### WHAT TO PRODUCE
Copy the lines below exactly, starting with the first and finishing with the one holding "b. het behandelen"; do not copy the pictures.

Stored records
****************************************
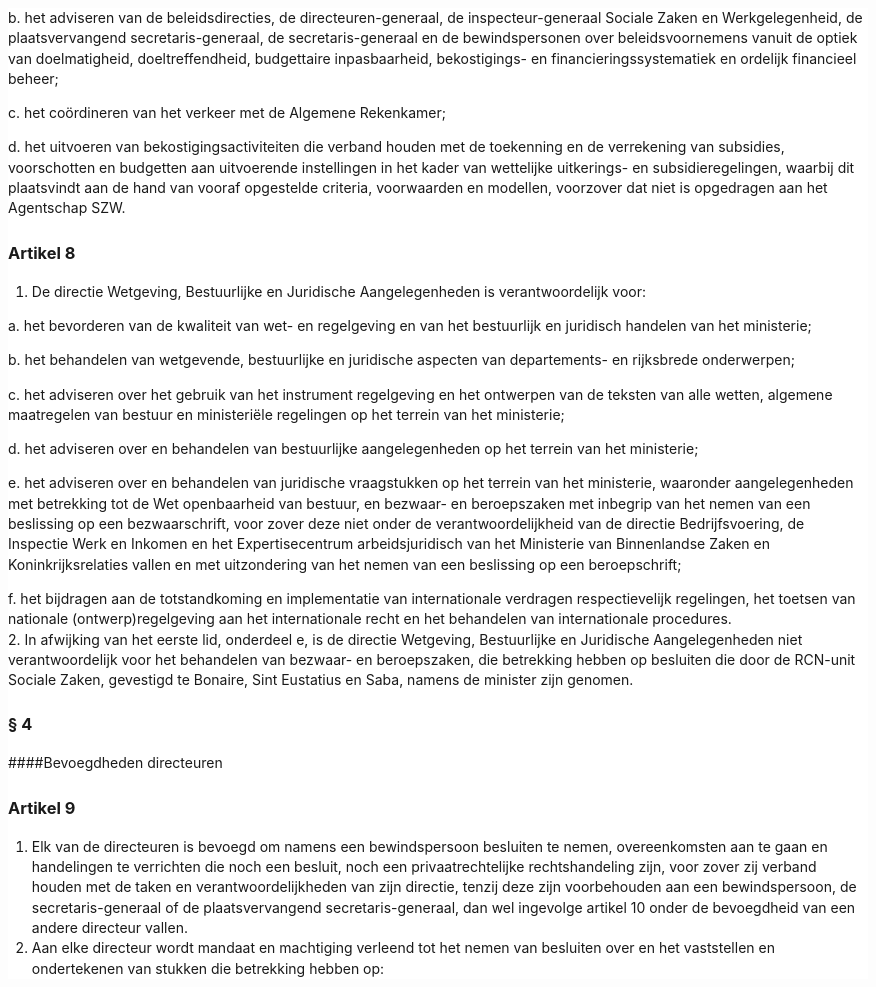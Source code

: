 b. het adviseren van de beleidsdirecties, de directeuren-generaal, de inspecteur-generaal Sociale Zaken en Werkgelegenheid, de plaatsvervangend secretaris-generaal, de secretaris-generaal en de bewindspersonen over beleidsvoornemens vanuit de optiek van doelmatigheid, doeltreffendheid, budgettaire inpasbaarheid, bekostigings- en financieringssystematiek en ordelijk financieel beheer;  

c. het coördineren van het verkeer met de Algemene Rekenkamer;  

d. het uitvoeren van bekostigingsactiviteiten die verband houden met de toekenning en de verrekening van subsidies, voorschotten en budgetten aan uitvoerende instellingen in het kader van wettelijke uitkerings- en subsidieregelingen, waarbij dit plaatsvindt aan de hand van vooraf opgestelde criteria, voorwaarden en modellen, voorzover dat niet is opgedragen aan het Agentschap SZW.    

### Artikel  8  

1.  De directie Wetgeving, Bestuurlijke en Juridische Aangelegenheden is verantwoordelijk voor: 

a. het bevorderen van de kwaliteit van wet- en regelgeving en van het bestuurlijk en juridisch handelen van het ministerie;  

b. het behandelen van wetgevende, bestuurlijke en juridische aspecten van departements- en rijksbrede onderwerpen;  

c. het adviseren over het gebruik van het instrument regelgeving en het ontwerpen van de teksten van alle wetten, algemene maatregelen van bestuur en ministeriële regelingen op het terrein van het ministerie;  

d. het adviseren over en behandelen van bestuurlijke aangelegenheden op het terrein van het ministerie;  

e. het adviseren over en behandelen van juridische vraagstukken op het terrein van het ministerie, waaronder aangelegenheden met betrekking tot de Wet openbaarheid van bestuur, en bezwaar- en beroepszaken met inbegrip van het nemen van een beslissing op een bezwaarschrift, voor zover deze niet onder de verantwoordelijkheid van de directie Bedrijfsvoering, de Inspectie Werk en Inkomen en het Expertisecentrum arbeidsjuridisch van het Ministerie van Binnenlandse Zaken en Koninkrijksrelaties vallen en met uitzondering van het nemen van een beslissing op een beroepschrift;  

f. het bijdragen aan de totstandkoming en implementatie van internationale verdragen respectievelijk regelingen, het toetsen van nationale (ontwerp)regelgeving aan het internationale recht en het behandelen van internationale procedures.     
2.  In afwijking van het eerste lid, onderdeel e, is de directie Wetgeving, Bestuurlijke en Juridische Aangelegenheden niet verantwoordelijk voor het behandelen van bezwaar- en beroepszaken, die betrekking hebben op besluiten die door de RCN-unit Sociale Zaken, gevestigd te Bonaire, Sint Eustatius en Saba, namens de minister zijn genomen.   

### §  4  

####Bevoegdheden directeuren

### Artikel  9  

1.  Elk van de directeuren is bevoegd om namens een bewindspersoon besluiten te nemen, overeenkomsten aan te gaan en handelingen te verrichten die noch een besluit, noch een privaatrechtelijke rechtshandeling zijn, voor zover zij verband houden met de taken en verantwoordelijkheden van zijn directie, tenzij deze zijn voorbehouden aan een bewindspersoon, de secretaris-generaal of de plaatsvervangend secretaris-generaal, dan wel ingevolge artikel 10 onder de bevoegdheid van een andere directeur vallen.   
2.  Aan elke directeur wordt mandaat en machtiging verleend tot het nemen van besluiten over en het vaststellen en ondertekenen van stukken die betrekking hebben op: 
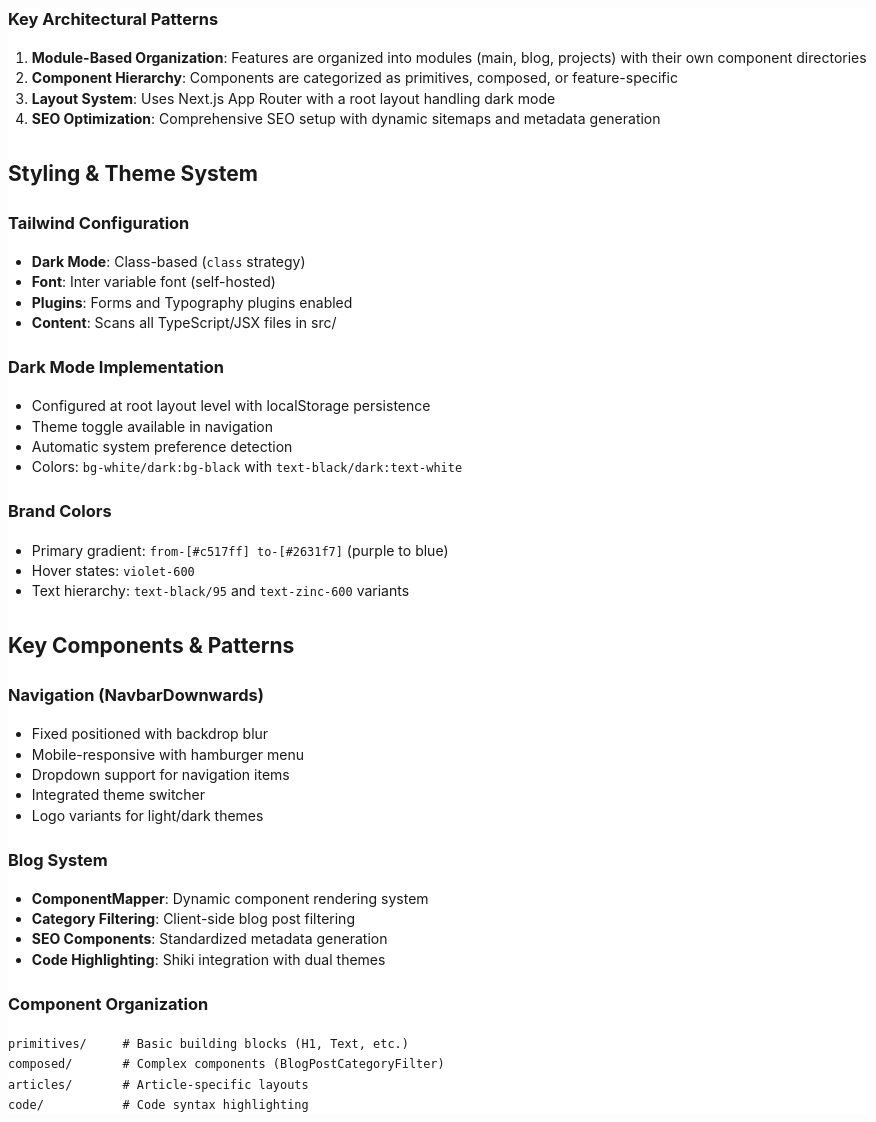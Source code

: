 ### Key Architectural Patterns

1. **Module-Based Organization**: Features are organized into modules (main, blog, projects) with their own component directories
2. **Component Hierarchy**: Components are categorized as primitives, composed, or feature-specific
3. **Layout System**: Uses Next.js App Router with a root layout handling dark mode
4. **SEO Optimization**: Comprehensive SEO setup with dynamic sitemaps and metadata generation

## Styling & Theme System

### Tailwind Configuration
- **Dark Mode**: Class-based (`class` strategy)
- **Font**: Inter variable font (self-hosted)
- **Plugins**: Forms and Typography plugins enabled
- **Content**: Scans all TypeScript/JSX files in src/

### Dark Mode Implementation
- Configured at root layout level with localStorage persistence
- Theme toggle available in navigation
- Automatic system preference detection
- Colors: `bg-white/dark:bg-black` with `text-black/dark:text-white`

### Brand Colors
- Primary gradient: `from-[#c517ff] to-[#2631f7]` (purple to blue)
- Hover states: `violet-600`
- Text hierarchy: `text-black/95` and `text-zinc-600` variants

## Key Components & Patterns

### Navigation (NavbarDownwards)
- Fixed positioned with backdrop blur
- Mobile-responsive with hamburger menu
- Dropdown support for navigation items
- Integrated theme switcher
- Logo variants for light/dark themes

### Blog System
- **ComponentMapper**: Dynamic component rendering system
- **Category Filtering**: Client-side blog post filtering
- **SEO Components**: Standardized metadata generation
- **Code Highlighting**: Shiki integration with dual themes

### Component Organization
```
primitives/     # Basic building blocks (H1, Text, etc.)
composed/       # Complex components (BlogPostCategoryFilter)
articles/       # Article-specific layouts
code/           # Code syntax highlighting
```
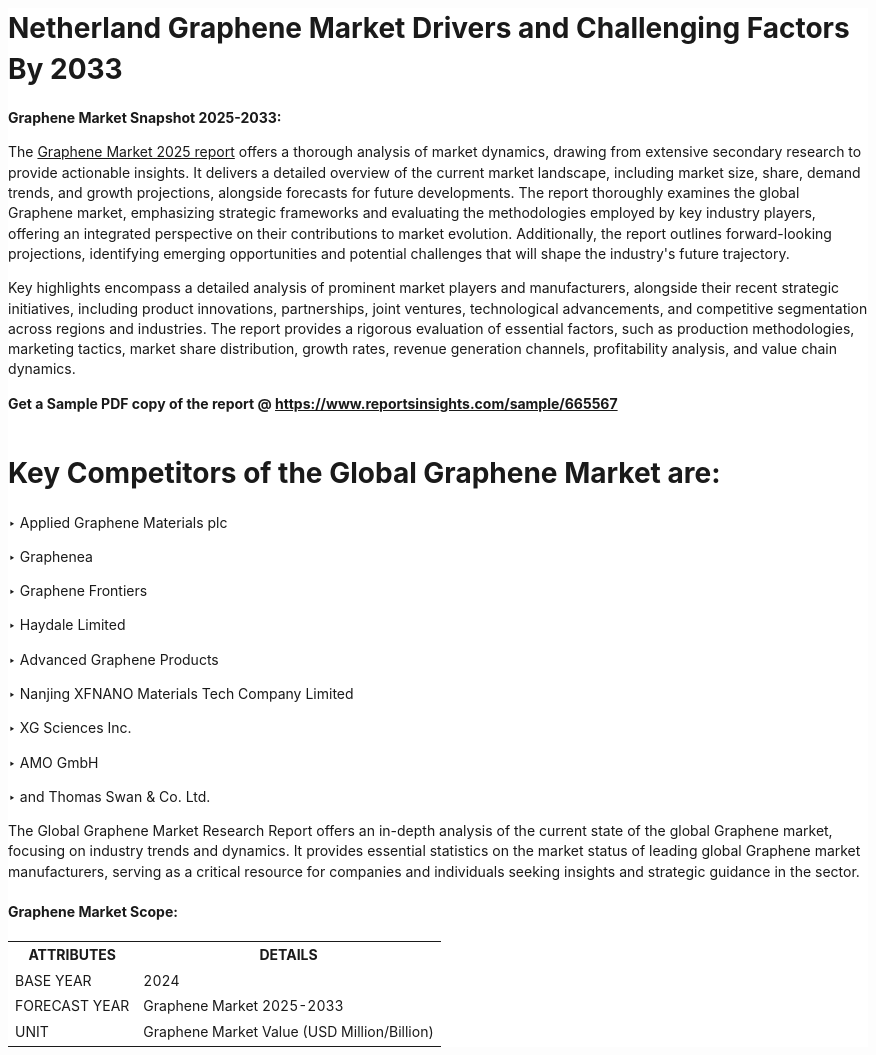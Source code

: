 # Netherland Graphene Market Drivers and Challenging Factors By 2033

<strong>Graphene Market Snapshot 2025-2033:</strong>

 The <a href=https://www.reportsinsights.com/sample/665567>Graphene Market 2025 report</a> offers a thorough analysis of market dynamics, drawing from extensive secondary research to provide actionable insights. It delivers a detailed overview of the current market landscape, including market size, share, demand trends, and growth projections, alongside forecasts for future developments. The report thoroughly examines the global Graphene market, emphasizing strategic frameworks and evaluating the methodologies employed by key industry players, offering an integrated perspective on their contributions to market evolution. Additionally, the report outlines forward-looking projections, identifying emerging opportunities and potential challenges that will shape the industry's future trajectory.

Key highlights encompass a detailed analysis of prominent market players and manufacturers, alongside their recent strategic initiatives, including product innovations, partnerships, joint ventures, technological advancements, and competitive segmentation across regions and industries. The report provides a rigorous evaluation of essential factors, such as production methodologies, marketing tactics, market share distribution, growth rates, revenue generation channels, profitability analysis, and value chain dynamics.

<strong>Get a Sample PDF copy of the report @ <a href=https://www.reportsinsights.com/sample/665567>https://www.reportsinsights.com/sample/665567</a></strong>

# <strong>Key Competitors of the Global Graphene Market are:</strong>

‣ Applied Graphene Materials plc

‣ Graphenea

‣ Graphene Frontiers

‣ Haydale Limited

‣ Advanced Graphene Products

‣ Nanjing XFNANO Materials Tech Company Limited

‣ XG Sciences Inc.

‣ AMO GmbH

‣ and Thomas Swan & Co. Ltd.

The Global Graphene Market Research Report offers an in-depth analysis of the current state of the global Graphene market, focusing on industry trends and dynamics. It provides essential statistics on the market status of leading global Graphene market manufacturers, serving as a critical resource for companies and individuals seeking insights and strategic guidance in the sector.

<h4>Graphene Market Scope:</h4>
<table>
<tr>
<th>ATTRIBUTES</th>
<th>DETAILS</th>
</tr>
<tr>
<td>BASE YEAR</td>
<td>2024</td>
</tr>
<tr>
<td>FORECAST YEAR</td>
<td>Graphene Market 2025-2033</td>
</tr>
<tr>
<td>UNIT</td>
<td>Graphene Market Value (USD Million/Billion)</td>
****************************************
### TASK OUTPUT
Source code

: b. het adviseren van de beleidsdirecties, de directeuren-generaal, de inspecteur-generaal Sociale Zaken en Werkgelegenheid, de plaatsvervangend secretaris-generaal, de secretaris-generaal en de bewindspersonen over beleidsvoornemens vanuit de optiek van doelmatigheid, doeltreffendheid, budgettaire inpasbaarheid, bekostigings- en financieringssystematiek en ordelijk financieel beheer;  

c. het coördineren van het verkeer met de Algemene Rekenkamer;  

d. het uitvoeren van bekostigingsactiviteiten die verband houden met de toekenning en de verrekening van subsidies, voorschotten en budgetten aan uitvoerende instellingen in het kader van wettelijke uitkerings- en subsidieregelingen, waarbij dit plaatsvindt aan de hand van vooraf opgestelde criteria, voorwaarden en modellen, voorzover dat niet is opgedragen aan het Agentschap SZW.    

### Artikel  8  

1.  De directie Wetgeving, Bestuurlijke en Juridische Aangelegenheden is verantwoordelijk voor: 

a. het bevorderen van de kwaliteit van wet- en regelgeving en van het bestuurlijk en juridisch handelen van het ministerie;  

b. het behandelen van wetgevende, bestuurlijke en juridische aspecten van departements- en rijksbrede onderwerpen;  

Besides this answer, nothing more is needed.